I peeled chiles from noon until three, sitting at the outdoor table, filling Ziploc bags, labeling them by heat level in permanent marker. The same as every year. The same routine. The ritual is the point. The ritual says: we are still here, we are still doing this, the chile is still good, the people doing it are the people who are left. I drove home Sunday with a cooler full of bags and my mother's blessing and my father's handshake, which is the same thing. The season smells like home. It always will.
I came home Sunday with twelve labeled bags in a cooler and the smell of roasted chile baked into my jacket, and I didn’t want the weekend to end the way most weekends end — in the refrigerator and forgotten. I wanted to cook with the chiles the same night, while my hands still remembered the feel of the drum and the weight of the afternoon. These tacos are what came out of that: a hard sear on skirt steak rubbed in dried chile and cumin, finished with the brightness of chimichurri because the richness needs something that cuts it, the same way grief needs something living alongside it. Ruben would have eaten four of these standing over the stove and called them a snack.

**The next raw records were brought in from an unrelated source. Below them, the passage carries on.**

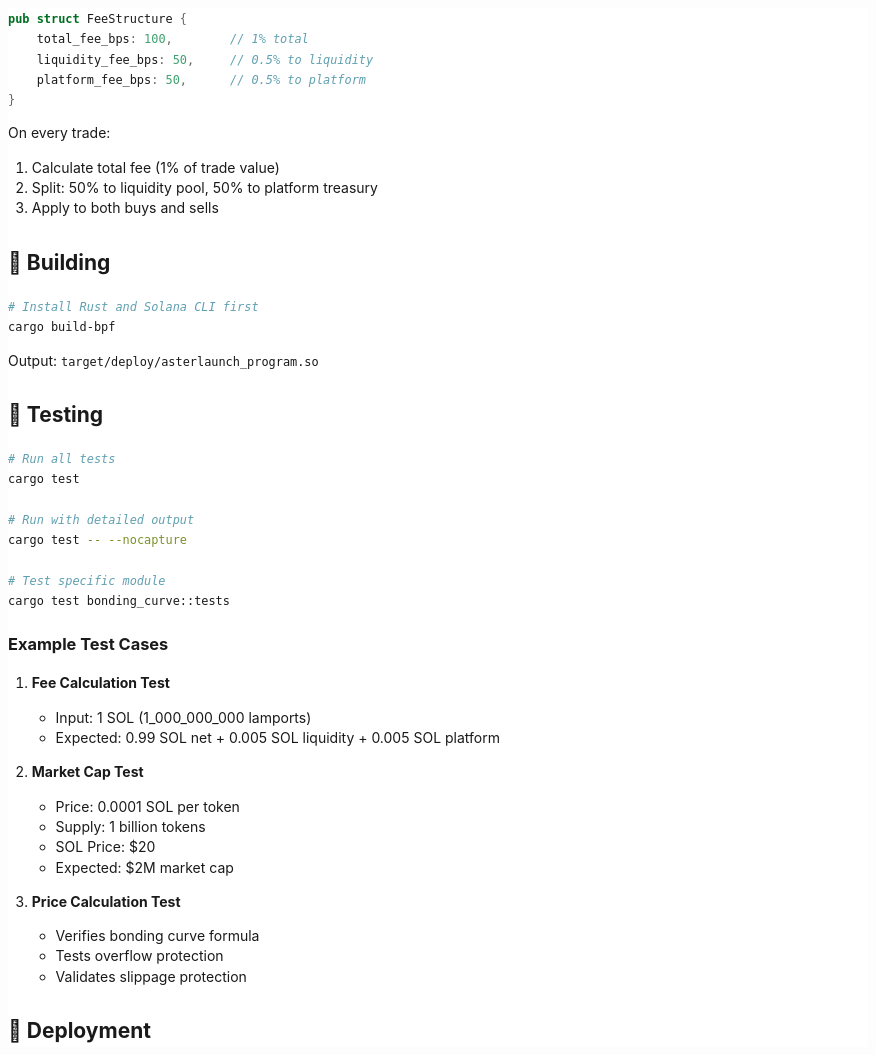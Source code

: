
 ```rust
pub struct FeeStructure {
    total_fee_bps: 100,        // 1% total
    liquidity_fee_bps: 50,     // 0.5% to liquidity
    platform_fee_bps: 50,      // 0.5% to platform
}
```

On every trade:
1. Calculate total fee (1% of trade value)
2. Split: 50% to liquidity pool, 50% to platform treasury
3. Apply to both buys and sells

## 🔧 Building

```bash
# Install Rust and Solana CLI first
cargo build-bpf
```

Output: `target/deploy/asterlaunch_program.so`

## 🧪 Testing

```bash
# Run all tests
cargo test

# Run with detailed output
cargo test -- --nocapture

# Test specific module
cargo test bonding_curve::tests
```

### Example Test Cases

1. **Fee Calculation Test**
   - Input: 1 SOL (1_000_000_000 lamports)
   - Expected: 0.99 SOL net + 0.005 SOL liquidity + 0.005 SOL platform

2. **Market Cap Test**
   - Price: 0.0001 SOL per token
   - Supply: 1 billion tokens
   - SOL Price: $20
   - Expected: $2M market cap

3. **Price Calculation Test**
   - Verifies bonding curve formula
   - Tests overflow protection
   - Validates slippage protection

## 🚀 Deployment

Chili Rubbed Steak Tacos with Chimichurri
Prep Time: 20 min | Cook Time: 15 min | Total Time: 35 min | Servings: 4 (2–3 tacos each)
Ingredients
- 1 1/2 lbs skirt steak, trimmed and cut into 2 even pieces
- 2 tbsp dried New Mexican red chile powder (or ancho chile powder)
- 1 tsp ground cumin
- 1 tsp smoked paprika
- 1/2 tsp garlic powder
- 1/2 tsp kosher salt
- 1/4 tsp black pepper
- 1 tbsp neutral oil (avocado or vegetable)
- 8–10 small corn tortillas, warmed
- 1/2 white onion, finely diced
- Fresh cilantro leaves, for serving
- Lime wedges, for serving
- For the chimichurri:
- 1 cup fresh flat-leaf parsley, packed
- 1/4 cup fresh cilantro, packed
- 3 cloves garlic
- 1/4 cup red wine vinegar
- 1/2 cup olive oil
- 1/2 tsp red pepper flakes
- 1/2 tsp kosher salt
- 1/4 tsp black pepper
Instructions
- Make the chimichurri. Combine parsley, cilantro, and garlic in a food processor and pulse until finely chopped. Add red wine vinegar, red pepper flakes, salt, and pepper. With the processor running, stream in the olive oil until just combined — you want texture, not a puree. Taste and adjust salt. Set aside at room temperature; it improves as it sits.

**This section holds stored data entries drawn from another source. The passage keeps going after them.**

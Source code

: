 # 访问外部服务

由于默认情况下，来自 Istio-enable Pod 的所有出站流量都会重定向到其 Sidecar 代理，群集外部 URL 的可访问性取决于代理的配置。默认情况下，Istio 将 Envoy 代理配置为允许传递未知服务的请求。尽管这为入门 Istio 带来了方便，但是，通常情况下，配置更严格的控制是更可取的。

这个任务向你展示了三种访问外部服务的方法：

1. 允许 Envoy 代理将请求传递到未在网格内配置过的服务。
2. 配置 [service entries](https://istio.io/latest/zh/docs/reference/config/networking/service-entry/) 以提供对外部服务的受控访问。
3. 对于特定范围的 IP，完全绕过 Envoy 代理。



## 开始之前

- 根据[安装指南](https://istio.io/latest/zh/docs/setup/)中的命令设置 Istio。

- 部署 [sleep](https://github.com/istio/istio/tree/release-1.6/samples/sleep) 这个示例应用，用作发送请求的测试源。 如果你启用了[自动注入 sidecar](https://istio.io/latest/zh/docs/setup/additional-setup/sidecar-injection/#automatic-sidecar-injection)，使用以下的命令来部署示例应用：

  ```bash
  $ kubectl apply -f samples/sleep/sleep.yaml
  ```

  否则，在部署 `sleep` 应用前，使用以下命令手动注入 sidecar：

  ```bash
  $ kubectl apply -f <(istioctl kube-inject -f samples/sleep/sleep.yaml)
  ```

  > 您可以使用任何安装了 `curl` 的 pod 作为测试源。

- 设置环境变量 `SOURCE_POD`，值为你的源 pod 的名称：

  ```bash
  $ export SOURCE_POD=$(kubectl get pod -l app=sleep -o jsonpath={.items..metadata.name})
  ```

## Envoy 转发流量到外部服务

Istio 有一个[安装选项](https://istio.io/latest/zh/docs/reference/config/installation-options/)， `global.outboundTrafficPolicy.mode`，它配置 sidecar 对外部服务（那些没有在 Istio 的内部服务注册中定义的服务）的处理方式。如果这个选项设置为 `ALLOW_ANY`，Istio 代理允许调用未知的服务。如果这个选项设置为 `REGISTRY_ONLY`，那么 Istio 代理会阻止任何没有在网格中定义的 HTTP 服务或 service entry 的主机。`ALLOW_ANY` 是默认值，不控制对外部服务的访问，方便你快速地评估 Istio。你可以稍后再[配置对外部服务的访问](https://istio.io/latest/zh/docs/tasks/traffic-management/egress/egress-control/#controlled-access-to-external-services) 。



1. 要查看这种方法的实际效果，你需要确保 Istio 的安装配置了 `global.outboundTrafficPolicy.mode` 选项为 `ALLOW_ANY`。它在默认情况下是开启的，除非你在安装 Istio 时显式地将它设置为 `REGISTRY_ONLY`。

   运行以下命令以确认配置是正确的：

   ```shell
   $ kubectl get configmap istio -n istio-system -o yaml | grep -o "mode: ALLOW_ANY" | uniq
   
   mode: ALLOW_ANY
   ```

- Build the chile rub. In a small bowl, combine chile powder, cumin, smoked paprika, garlic powder, salt, and pepper. Pat the steak dry with paper towels, then coat all sides evenly with the rub. Press it in with your hands. Let the steak rest at room temperature for at least 15 minutes.

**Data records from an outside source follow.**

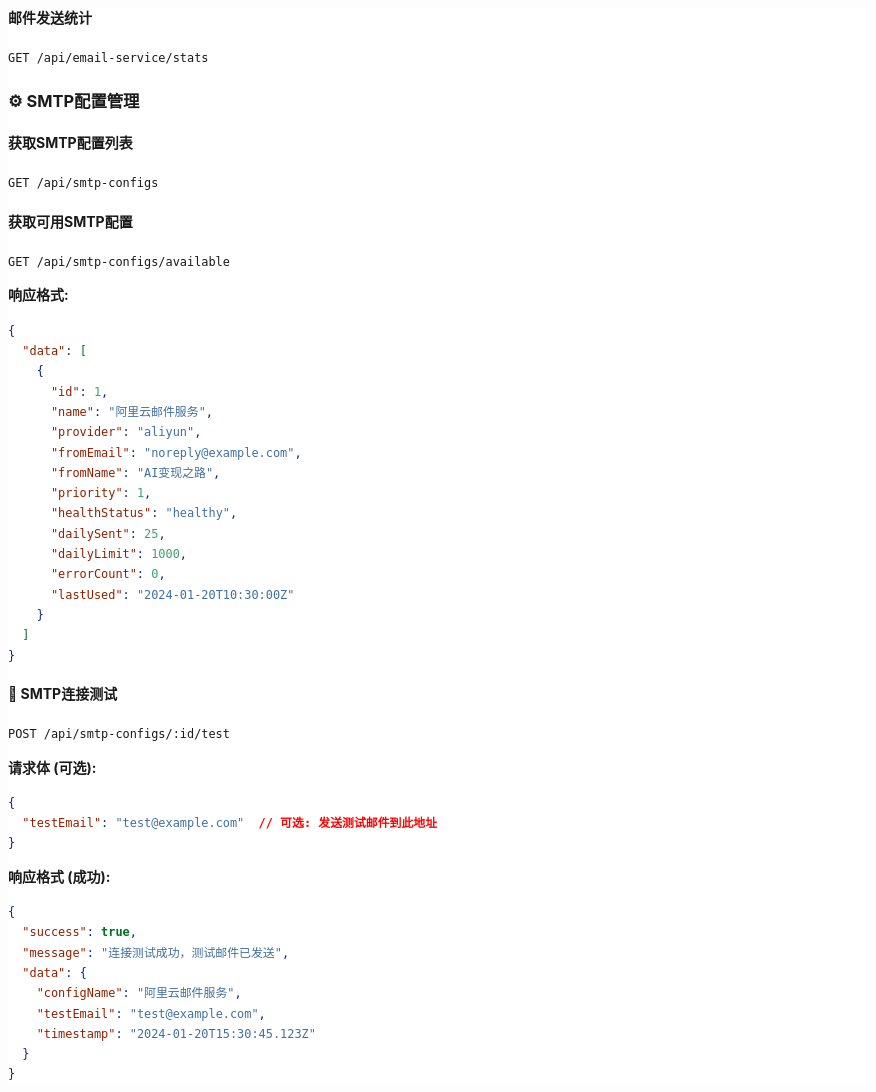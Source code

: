 #### 邮件发送统计
```http
GET /api/email-service/stats
```

### ⚙️ **SMTP配置管理**

#### 获取SMTP配置列表
```http
GET /api/smtp-configs
```

#### 获取可用SMTP配置
```http
GET /api/smtp-configs/available
```

**响应格式:**
```json
{
  "data": [
    {
      "id": 1,
      "name": "阿里云邮件服务",
      "provider": "aliyun",
      "fromEmail": "noreply@example.com",
      "fromName": "AI变现之路",
      "priority": 1,
      "healthStatus": "healthy",
      "dailySent": 25,
      "dailyLimit": 1000,
      "errorCount": 0,
      "lastUsed": "2024-01-20T10:30:00Z"
    }
  ]
}
```

#### 🧪 **SMTP连接测试**
```http
POST /api/smtp-configs/:id/test
```

**请求体 (可选):**
```json
{
  "testEmail": "test@example.com"  // 可选: 发送测试邮件到此地址
}
```

**响应格式 (成功):**
```json
{
  "success": true,
  "message": "连接测试成功，测试邮件已发送",
  "data": {
    "configName": "阿里云邮件服务",
    "testEmail": "test@example.com",
    "timestamp": "2024-01-20T15:30:45.123Z"
  }
}
```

- Sear the steak. Heat a cast iron skillet or heavy pan over high heat until it just begins to smoke. Add the oil and swirl to coat. Lay the steak pieces in the pan without crowding. Sear undisturbed for 3–4 minutes per side for medium-rare, or 4–5 minutes for medium. Do not move the steak while it sears.
- Rest before slicing. Transfer steak to a cutting board and tent loosely with foil. Rest for 8–10 minutes. This step is not optional — it keeps the juices in the meat.
- Slice against the grain. Identify the direction of the muscle fibers and slice perpendicular to them, thin, on a slight bias. Skirt steak has a strong grain; cutting with it produces tough bites.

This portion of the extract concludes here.